OK, here's the basics were dealing with here without too many complex terms-
Stereo is basically level and/or timing differences between channels. Timing in this case is equivalent to phase differences. You can have either or both of those types of differences between the two channels of a stereo recording. A recording made with coincidently arranged X/Y pair of mics or panned inputs through a sound board will produce level differences without significant timing (phase) differences. An A-B spaced pair of omnis produces timing (phase) differences without big level differences. A near spaced pair of directional mics like DIN90 produces both level and timing differences. Level and timing are separate domains. Both effect stereo imaging and adjusting one can somewhat compensate for but not specifically correct for the other. Small adjustments to either will shift the apparent playback imaging around.
I hesitated to mention the Mid/Side idea earlier specifically because I didn’t want to overcomplicate the discussion. I mostly threw that out to Page and bombdiggity because it really does fundamentally address the issue here, I’m just uncertain how to best apply it. Mid/Side manipulation is one of the most basic core elements of stereo imaging tools such as the Waves S1. Converting between Left/Right and Mid/Side is powerful because it is a very fundamental way of manipulating differences between two signals.
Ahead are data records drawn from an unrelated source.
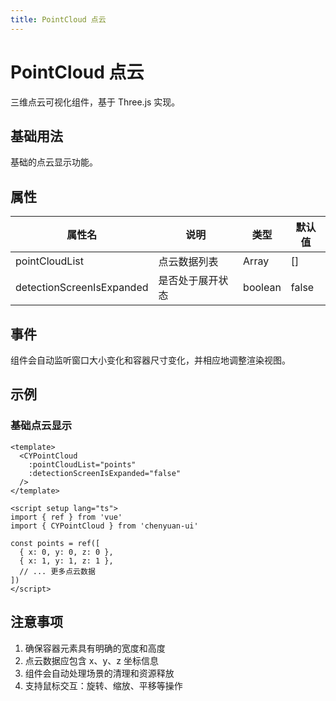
 ```yaml
---
title: PointCloud 点云
---
```


# PointCloud 点云

三维点云可视化组件，基于 Three.js 实现。

<AnchorNav />

## 基础用法

基础的点云显示功能。

<preview component_name="pointCloud/basic">
  <template #default>
    <PointCloudBasic />
  </template>
</preview>

## 属性

| 属性名 | 说明 | 类型 | 默认值 |
| --- | --- | --- | --- |
| pointCloudList | 点云数据列表 | Array | [] |
| detectionScreenIsExpanded | 是否处于展开状态 | boolean | false |

## 事件

组件会自动监听窗口大小变化和容器尺寸变化，并相应地调整渲染视图。

## 示例

### 基础点云显示
```vue
<template>
  <CYPointCloud
    :pointCloudList="points"
    :detectionScreenIsExpanded="false"
  />
</template>

<script setup lang="ts">
import { ref } from 'vue'
import { CYPointCloud } from 'chenyuan-ui'

const points = ref([
  { x: 0, y: 0, z: 0 },
  { x: 1, y: 1, z: 1 },
  // ... 更多点云数据
])
</script>
```

## 注意事项

1. 确保容器元素具有明确的宽度和高度
2. 点云数据应包含 x、y、z 坐标信息
3. 组件会自动处理场景的清理和资源释放
4. 支持鼠标交互：旋转、缩放、平移等操作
You needn't record with a Mid/Side microphone setup to use Mid/Side as a post-production technique. It's just an alternate way of handling 2 channels of differing information other than Left/Right. The Mid/Side and Left/Right are losslessly interchangeable if you make no manipulations before changing back to the other format, and that's how it is used for robust stereo radio and television sound transmission. However in this case, the whole point is that we want to make manipulations of the sound before switching back to the other format and that's where both benefits and problems can arrise. So we listen closely, and do our best to understand what is going on to keep those pitfalls and obscure complications under control. Mid/Side processing is powerful and one of the most commonly used audio mastering techniques for precisely the reason this recording is problematic- dividing the channel differences into center/sides is often more useful than dividing them into left/right. In this case the problem is that left/right differences would preferably be center (vocals) / sides (audience) differences with the music spread between them.
I haven't listened to the sample, but that leads me to a point that often crosses my mind- an unusual playback image is perfectly OK as long as it isn't over distracting or disturbing to listen to. We've all become accustomed to a rather rigid concept of the stereo playback imaging ideal over the course of 50 years of recorded stereo music, yet vocals and crowd reaction don't always have to be centered the same way, they really just need to be enjoyable to listen to. We aren't nearly as critical about those things at the actual live event. I think we can easily get too hung up on listening to specific technical aspects of sound when we are turning knobs, and it can be hard to put that out of mind for a moment and listen simply as a 'music enthusiast’ on purely enjoyment terms. When I can let myself slip over to 'music listener' mode for a moment, the 'audio engineer' part of my brain recognizes that other things like direct/reverberant ratio and frequency equalization are far more important than playback image. Get those things right and you're most of the way there to pleasing the ‘music enthusiast’.
I have a few recordings that are oddly balanced but I actually find them interesting because of that, and attempts to force them towards a more standard/traditional stereo image begin to cause problems with the more important aspects that make them enjoyable.
Oh, and here's a suggestion for addressing the initial root issue of appropriate mic setup, which I find especially useful myself- Don't listen to what your eyes tell you when it comes to the final tweak of pointing the mic array. Close them, listen while trying to forget where things are visually, turning your head until the stereo image is centered as you prefer it to be (doing your best to disregard what you know about the actual physical layout of the venue or placement of musicians PA speakers and all that) and then point the center of your mic array in the same direction as your head. Sometimes I’m surprised at how differently I point the mics using my ears instead of my eyes.